The Teacher  – Influences through the impartation of information, concepts and ideas.  Teachers establish a foundation for future learning and the practice of learning. Teachers do not require a classroom in order to teach, rather find ways of conveying and explaining things that help grow one’s capacity to think and make decisions.

The Trainer – Influences by helping others build skill, discipline and practice.  Trainers help us learn how to do the things that our knowledge tells us needs to be done.  Whether it’s conducting interviews or installing a security system, training helps others learn how to do something well.

The Mentor – Influences by demonstrating their skill and judgement in real life situations.  The qualification to be a mentor is this:  a willingness to let someone watch you do what you do.  Mentors allow others to observe them in action and are willing to explain how and why they say and do the things they do.  Mentors often observe the mentee in action and provide input and feedback based on their experience.  Oh that we all would have people in our lives to do this.

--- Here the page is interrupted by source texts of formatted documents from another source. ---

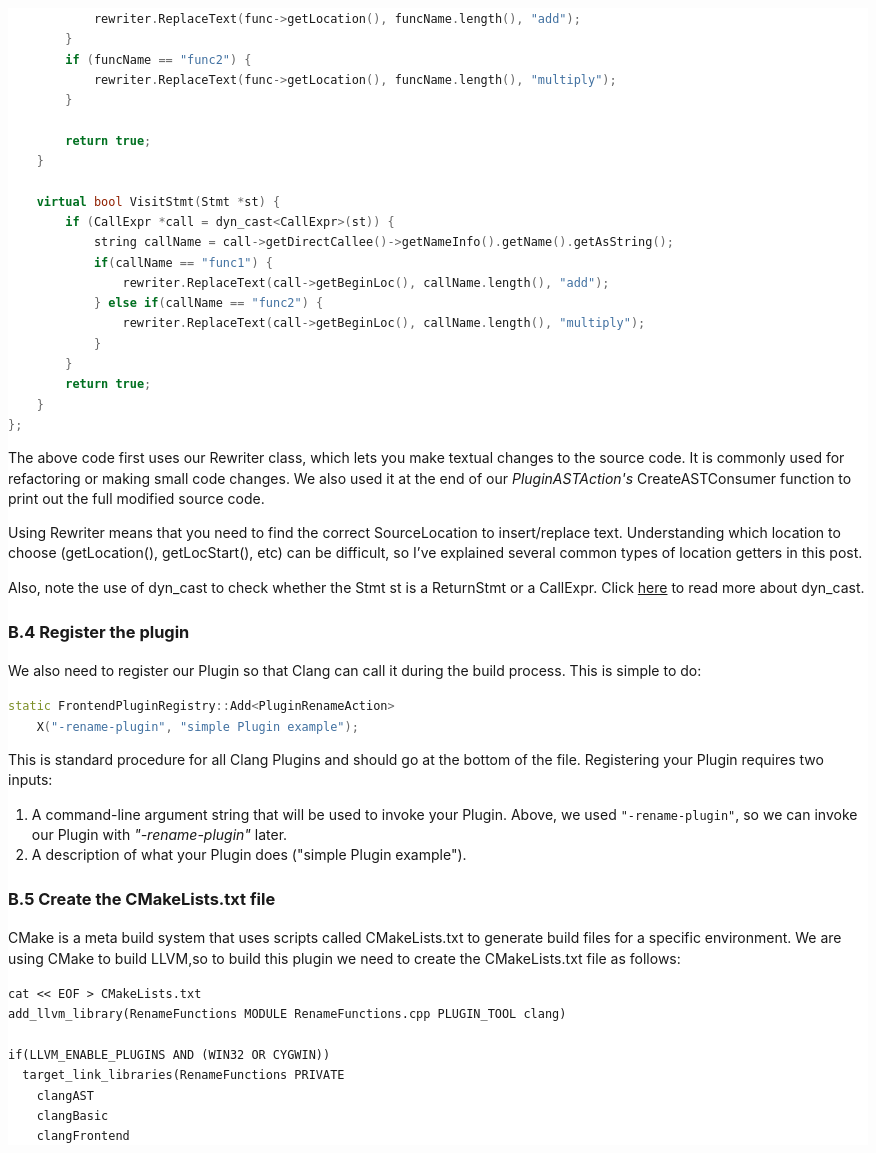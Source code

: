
 ```c++
            rewriter.ReplaceText(func->getLocation(), funcName.length(), "add");
        }
        if (funcName == "func2") {
            rewriter.ReplaceText(func->getLocation(), funcName.length(), "multiply");
        }

        return true;
    }     
     
    virtual bool VisitStmt(Stmt *st) {
        if (CallExpr *call = dyn_cast<CallExpr>(st)) {
            string callName = call->getDirectCallee()->getNameInfo().getName().getAsString();
            if(callName == "func1") {
                rewriter.ReplaceText(call->getBeginLoc(), callName.length(), "add");
            } else if(callName == "func2") {
                rewriter.ReplaceText(call->getBeginLoc(), callName.length(), "multiply");
            }
        }
        return true;
    }
};
```

The above code first uses our Rewriter class, which lets you make textual changes to the source code.
It is commonly used for refactoring or making small code changes.
We also used it at the end of our *PluginASTAction's* CreateASTConsumer function to print out the full modified source code.

Using Rewriter means that you need to find the correct SourceLocation to insert/replace text.
Understanding which location to choose (getLocation(), getLocStart(), etc) can be difficult, so I’ve explained several common types of location getters in this post.

Also, note the use of dyn_cast to check whether the Stmt st is a ReturnStmt or a CallExpr.
Click [here](http://llvm.org/docs/ProgrammersManual.html#the-isa-cast-and-dyn-cast-templates) to read more about dyn_cast.

### **B.4 Register the plugin**
We also need to register our Plugin so that Clang can call it during the build process. This is simple to do:
```c++
static FrontendPluginRegistry::Add<PluginRenameAction>
    X("-rename-plugin", "simple Plugin example");
```
This is standard procedure for all Clang Plugins and should go at the bottom of the file.
Registering your Plugin requires two inputs:
1. A command-line argument string that will be used to invoke your Plugin. Above, we used `"-rename-plugin"`, so we can invoke our Plugin with *"-rename-plugin"* later.
2. A description of what your Plugin does ("simple Plugin example").

### **B.5 Create the CMakeLists.txt file**
CMake is a meta build system that uses scripts called CMakeLists.txt to generate build files for a specific environment.
We are using CMake to build LLVM,so to build this plugin we need to create the CMakeLists.txt file as follows:
```.term1
cat << EOF > CMakeLists.txt
add_llvm_library(RenameFunctions MODULE RenameFunctions.cpp PLUGIN_TOOL clang)

if(LLVM_ENABLE_PLUGINS AND (WIN32 OR CYGWIN))
  target_link_libraries(RenameFunctions PRIVATE
    clangAST
    clangBasic
    clangFrontend
```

The Advisor – Influences through expertise, counsel and guidance.  Often specialists in a particular discipline, whether inside or outside an organization, that specialization holds immense value for those who seek ways to leverage it for the benefit of others.

The Coach – Influences through the application of knowledge and by discerning the gaps in performance.  In our practice we unflinchingly say that “all top professionals have a coach’.  Through a blend of observation and feedback, coaching provides important perspective that we cannot get by ourselves.  That is exactly why a Peyton Manning and a Tiger Woods have a coach.

What is so powerful about these five ways is that they do not have to be positions or even official roles.  They don’t even have to be in a business or organizational setting, as I speak of in this one remarkable example.

Yet they can still wield great influence and value to those who are taught, trained, mentored, advised or coached by it.

They are ways you can lead even though you are not in charge.

What about you?  Who were some leaders not ‘in charge’ that have influenced you?